Today the City of Toronto announced more participants in this year’s edition of Nuit Blanche, the free sunset-to-sunrise visual-art event due to kick off on the night of October 5, 2013.
Famed Chinese conceptualist Ai Weiwei is slated to headline, with a Toronto version of his Forever Bicycles sculpture.
The work promises to consist of more than 1,000 bicycles, and will be shown in the city’s Nathan Phillips Square.
Ai’s “According to What?” survey, with an opening date scheduled for August 17, will run concurrently at the Art Gallery of Ontario.
French curator Ami Barak will curate Ai’s piece, along with work by other artists around City Hall and Nathan Phillips Square.
Barak’s Nuit Blanche exhibition theme relates to the centenary of Marcel Duchamp’s first readymade art installation.
Other artists scheduled for Barak’s exhibition include Toronto’s Kim Adams, Montreal’s Michel de Broin, Japan’s Tadashi Kawamata and Belgium’s Pascale Marthine Tayou.

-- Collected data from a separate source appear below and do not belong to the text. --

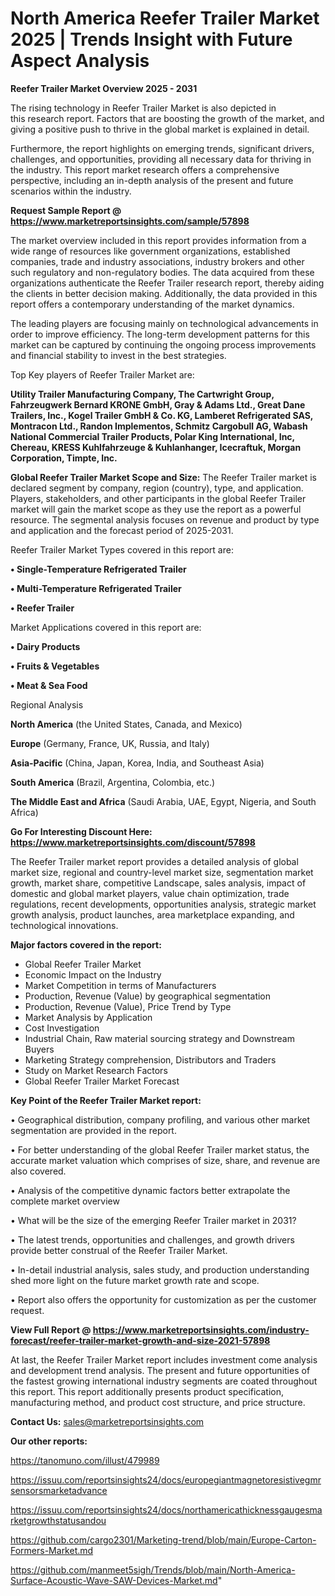 # North America Reefer Trailer Market 2025 | Trends Insight with Future Aspect Analysis

<Strong> Reefer Trailer Market Overview 2025 - 2031</strong>

The rising technology in Reefer Trailer Market is also depicted in this research report. Factors that are boosting the growth of the market, and giving a positive push to thrive in the global market is explained in detail.

Furthermore, the report highlights on emerging trends, significant drivers, challenges, and opportunities, providing all necessary data for thriving in the industry. This report market research offers a comprehensive perspective, including an in-depth analysis of the present and future scenarios within the industry.

<strong>Request Sample Report @ <a href=https://www.marketreportsinsights.com/sample/57898>https://www.marketreportsinsights.com/sample/57898</a></strong>

The market overview included in this report provides information from a wide range of resources like government organizations, established companies, trade and industry associations, industry brokers and other such regulatory and non-regulatory bodies. The data acquired from these organizations authenticate the Reefer Trailer research report, thereby aiding the clients in better decision making. Additionally, the data provided in this report offers a contemporary understanding of the market dynamics.

The leading players are focusing mainly on technological advancements in order to improve efficiency. The long-term development patterns for this market can be captured by continuing the ongoing process improvements and financial stability to invest in the best strategies.

Top Key players of Reefer Trailer Market are:

<strong>Utility Trailer Manufacturing Company, The Cartwright Group, Fahrzeugwerk Bernard KRONE GmbH, Gray & Adams Ltd., Great Dane Trailers, Inc., Kogel Trailer GmbH & Co. KG, Lamberet Refrigerated SAS, Montracon Ltd., Randon Implementos, Schmitz Cargobull AG, Wabash National Commercial Trailer Products, Polar King International, Inc, Chereau, KRESS Kuhlfahrzeuge & Kuhlanhanger, Icecraftuk, Morgan Corporation, Timpte, Inc.</strong>

<strong><b>Global Reefer Trailer Market Scope and Size:</b></strong>
The Reefer Trailer market is declared segment by company, region (country), type, and application. Players, stakeholders, and other participants in the global Reefer Trailer market will gain the market scope as they use the report as a powerful resource. The segmental analysis focuses on revenue and product by type and application and the forecast period of 2025-2031.

Reefer Trailer Market Types covered in this report are:

<strong>• Single-Temperature Refrigerated Trailer

• Multi-Temperature Refrigerated Trailer

• Reefer Trailer</strong>

Market Applications covered in this report are:

<strong>• Dairy Products

• Fruits & Vegetables

• Meat & Sea Food</strong> 

Regional Analysis

<strong>North America</strong> (the United States, Canada, and Mexico)

<strong>Europe</strong> (Germany, France, UK, Russia, and Italy)

<strong>Asia-Pacific</strong> (China, Japan, Korea, India, and Southeast Asia)

<strong>South America</strong> (Brazil, Argentina, Colombia, etc.)

<strong>The Middle East and Africa</strong> (Saudi Arabia, UAE, Egypt, Nigeria, and South Africa)

<strong>Go For Interesting Discount Here: <a href=https://www.marketreportsinsights.com/discount/57898>https://www.marketreportsinsights.com/discount/57898</a></strong>

The Reefer Trailer market report provides a detailed analysis of global market size, regional and country-level market size, segmentation market growth, market share, competitive Landscape, sales analysis, impact of domestic and global market players, value chain optimization, trade regulations, recent developments, opportunities analysis, strategic market growth analysis, product launches, area marketplace expanding, and technological innovations.

<strong><b>Major factors covered in the report:</b></strong>
<ul>
  <li>Global Reefer Trailer Market </li>
  <li>Economic Impact on the Industry</li>
  <li>Market Competition in terms of Manufacturers</li>
  <li>Production, Revenue (Value) by geographical segmentation</li>
  <li>Production, Revenue (Value), Price Trend by Type</li>
  <li>Market Analysis by Application</li>
  <li>Cost Investigation</li>
  <li>Industrial Chain, Raw material sourcing strategy and Downstream Buyers</li>
  <li>Marketing Strategy comprehension, Distributors and Traders</li>
  <li>Study on Market Research Factors</li>
  <li>Global Reefer Trailer Market Forecast</li>
</ul>

<strong><b>Key Point of the Reefer Trailer Market report:</b></strong>

• Geographical distribution, company profiling, and various other market segmentation are provided in the report.

• For better understanding of the global Reefer Trailer market status, the accurate market valuation which comprises of size, share, and revenue are also covered.

• Analysis of the competitive dynamic factors better extrapolate the complete market overview

• What will be the size of the emerging Reefer Trailer market in 2031?

• The latest trends, opportunities and challenges, and growth drivers provide better construal of the Reefer Trailer Market.

• In-detail industrial analysis, sales study, and production understanding shed more light on the future market growth rate and scope.

• Report also offers the opportunity for customization as per the customer request.

<strong><b>View Full Report @ <a href=https://www.marketreportsinsights.com/industry-forecast/reefer-trailer-market-growth-and-size-2021-57898>https://www.marketreportsinsights.com/industry-forecast/reefer-trailer-market-growth-and-size-2021-57898</a></b></strong>


At last, the Reefer Trailer Market report includes investment come analysis and development trend analysis. The present and future opportunities of the fastest growing international industry segments are coated throughout this report. This report additionally presents product specification, manufacturing method, and product cost structure, and price structure.

<strong>Contact Us:</strong>
sales@marketreportsinsights.com

<strong>Our other reports:</strong>

<a href=https://tanomuno.com/illust/479989>https://tanomuno.com/illust/479989</a>

<a href=https://issuu.com/reportsinsights24/docs/europegiantmagnetoresistivegmrsensorsmarketadvance>https://issuu.com/reportsinsights24/docs/europegiantmagnetoresistivegmrsensorsmarketadvance</a>

<a href=https://issuu.com/reportsinsights24/docs/northamericathicknessgaugesmarketgrowthstatusandou>https://issuu.com/reportsinsights24/docs/northamericathicknessgaugesmarketgrowthstatusandou</a>

<a href=https://github.com/cargo2301/Marketing-trend/blob/main/Europe-Carton-Formers-Market.md>https://github.com/cargo2301/Marketing-trend/blob/main/Europe-Carton-Formers-Market.md</a>

<a href=https://github.com/manmeet5sigh/Trends/blob/main/North-America-Surface-Acoustic-Wave-SAW-Devices-Market.md>https://github.com/manmeet5sigh/Trends/blob/main/North-America-Surface-Acoustic-Wave-SAW-Devices-Market.md</a>"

Toronto curator Patrick Macaulay is organizing “PARADE,” which occupies the area between Charles Street West and Queen Street West along University Avenue.
Artists set to participate in Macaulay’s project include Canadians Max Dean, David R. Harper, Libby Hague, Claire Ironside and Ruth Spitzer.
Ontario curators Ivan Jurakic and Crystal Mowry are due to present an exhibition along King Street from Yonge to John entitled “Romancing the Anthropocene.”
Brendan Fernandes and Kelly Richardson—both Canadians based abroad—and American Janet Biggs are among the artists due to participate in the latter exhibition.
Nuit Blanche officials say that full programming details will be announced in August.